You can see that the generated document is containing one [system] section and one or more [schema] sections. The system section contains all system (internal) document properties like document type, path, lifecycle state and access control configuration. For each schema defined by the document type there is a schema entry which contains the document properties belonging to that schema. The XSD schema that correspond to that schema can be used to validate the content of the schema section. Anyway this is true only in the case of inlined blobs. By default, for performance reasons, the blobs are put outside the XML file in their own file.

So instead of encoding the blob in the XML file a reference to an external file is preserved: cd1f161f.blob

Here is how the same blob will be serialized when inlining blobs (an option of the repository reader):

  <schema xmlns="http://www.nuxeo.org/ecm/schemas/file/" name="file">
    <content>
      <encoding></encoding>
      <mime-type>application/octet-stream</mime-type>
      <data>
       b3JnLmpib3NzLnJlbW90aW5nLkNhbm5vdENvbm5lY3RFeGNlcHRpb246IENhbiBub3QgZ2V0IGNv
       bm5lY3Rpb24gdG8gc2VydmVyLiAgUHJvYmxlbSBlc3RhYmxpc2hpbmcgc29ja2V0IGNvbm5lY3Rp 
       [...]
       </data>
    </content>
    <filename>error.txt</filename>
  </schema>

29.1.2. Inlining Blobs

There is an option to inline the blob content in the XML file as a Base64 encoded text. This is less optimized but this is the canonic format to export a document data prior to XSD validation of document schemas.

Of course this is less optimized than writing the raw blob data in external files but provides a way to encode the entire document content in a single file and in a well known and validated format.

By default when exporting documents from the repository blobs are not inlined.

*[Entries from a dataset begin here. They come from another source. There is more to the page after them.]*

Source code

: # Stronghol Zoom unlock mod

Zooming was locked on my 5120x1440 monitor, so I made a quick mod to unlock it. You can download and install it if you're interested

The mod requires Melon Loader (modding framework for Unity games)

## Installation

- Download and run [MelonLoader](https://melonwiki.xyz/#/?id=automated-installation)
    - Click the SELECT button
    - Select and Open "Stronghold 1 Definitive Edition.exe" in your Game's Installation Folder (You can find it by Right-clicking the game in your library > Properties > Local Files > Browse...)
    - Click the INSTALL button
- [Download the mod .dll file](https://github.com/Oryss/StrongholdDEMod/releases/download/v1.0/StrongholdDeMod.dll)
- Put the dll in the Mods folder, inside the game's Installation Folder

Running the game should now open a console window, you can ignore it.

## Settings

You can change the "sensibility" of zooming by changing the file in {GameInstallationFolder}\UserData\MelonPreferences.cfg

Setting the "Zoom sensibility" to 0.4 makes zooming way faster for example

To activate the inlining option you must set call the method on the DocumentModelReader you are using to fetch data from the repository:

reader.setInlineBlobs(boolean inlineBlobs);

29.2. Document Pipe

An export process is a chain of three sub processes:

  1. fetching data from repository

  2. transforming the data if necessary

  3. writing the data to an external system

In the same way an import can be defined as a chain of three sub processes:

  1. fetching data from external sources

  2. transforming the data if necessary

  3. writing the data into the repository

We will name the process chain used to perform imports and exports as a Document Pipe.

In both cases (imports and exports) a document pipe is dealing with the same type of objects:

  1. A document reader

  2. Zero or more document transformers

  3. A document writer

So the DocumentPipe will use a reader to fetch data that will be passed through registered transformers and then written down using a document writer.

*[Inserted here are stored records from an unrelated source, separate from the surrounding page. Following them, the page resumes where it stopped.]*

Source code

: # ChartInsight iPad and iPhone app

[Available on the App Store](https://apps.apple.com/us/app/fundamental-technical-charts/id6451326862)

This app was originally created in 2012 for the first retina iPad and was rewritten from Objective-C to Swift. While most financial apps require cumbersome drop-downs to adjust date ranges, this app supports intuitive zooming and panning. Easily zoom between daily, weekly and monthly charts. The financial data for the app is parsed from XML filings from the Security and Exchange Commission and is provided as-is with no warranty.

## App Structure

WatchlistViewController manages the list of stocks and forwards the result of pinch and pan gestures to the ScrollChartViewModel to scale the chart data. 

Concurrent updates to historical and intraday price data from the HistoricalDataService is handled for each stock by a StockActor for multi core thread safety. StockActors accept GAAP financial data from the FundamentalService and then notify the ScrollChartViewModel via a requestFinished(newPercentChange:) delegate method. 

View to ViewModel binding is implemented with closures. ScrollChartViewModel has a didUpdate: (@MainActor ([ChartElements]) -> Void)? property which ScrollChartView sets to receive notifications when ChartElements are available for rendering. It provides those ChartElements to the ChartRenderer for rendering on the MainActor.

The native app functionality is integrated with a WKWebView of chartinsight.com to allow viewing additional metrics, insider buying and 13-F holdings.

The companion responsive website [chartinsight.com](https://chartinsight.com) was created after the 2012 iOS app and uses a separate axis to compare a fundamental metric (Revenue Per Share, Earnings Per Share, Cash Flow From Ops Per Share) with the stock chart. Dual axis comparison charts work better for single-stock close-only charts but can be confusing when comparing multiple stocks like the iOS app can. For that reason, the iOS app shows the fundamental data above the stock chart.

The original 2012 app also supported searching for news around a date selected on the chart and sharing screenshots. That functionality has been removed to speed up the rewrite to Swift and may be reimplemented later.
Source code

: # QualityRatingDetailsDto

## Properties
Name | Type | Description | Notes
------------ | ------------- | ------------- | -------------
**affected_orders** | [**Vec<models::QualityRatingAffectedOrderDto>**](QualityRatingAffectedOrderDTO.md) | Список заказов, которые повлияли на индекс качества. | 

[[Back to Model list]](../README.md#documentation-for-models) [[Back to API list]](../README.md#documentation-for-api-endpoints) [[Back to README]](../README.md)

See the API Examples for examples on how to use a Document Pipe.

29.3. Document Reader

A document reader is responsible to read some input data and convert it into a DOM representation. The DOM representation is using the format explained in Document XML section. Currently dom4j Documents are used as the DOM objects.

For example a reader may extract documents from the repository and to output it as XML DOM objects. Or it may be used to read files from a file system and convert them into DOM objects to be able to import them in a Nuxeo repository.

To change the way document are extracted and transformed to a DOM representation you can implement your own Document Reader. Currently Nuxeo provides several flavors of document readers:

  1. Repository readers - these category of readers are used to extract data from the repository as DOM objects. All of these readers are extending DocumentModelReader:

    • SingleDocumentReader - this one reads a single document given its ID and export it as a dom4j Document.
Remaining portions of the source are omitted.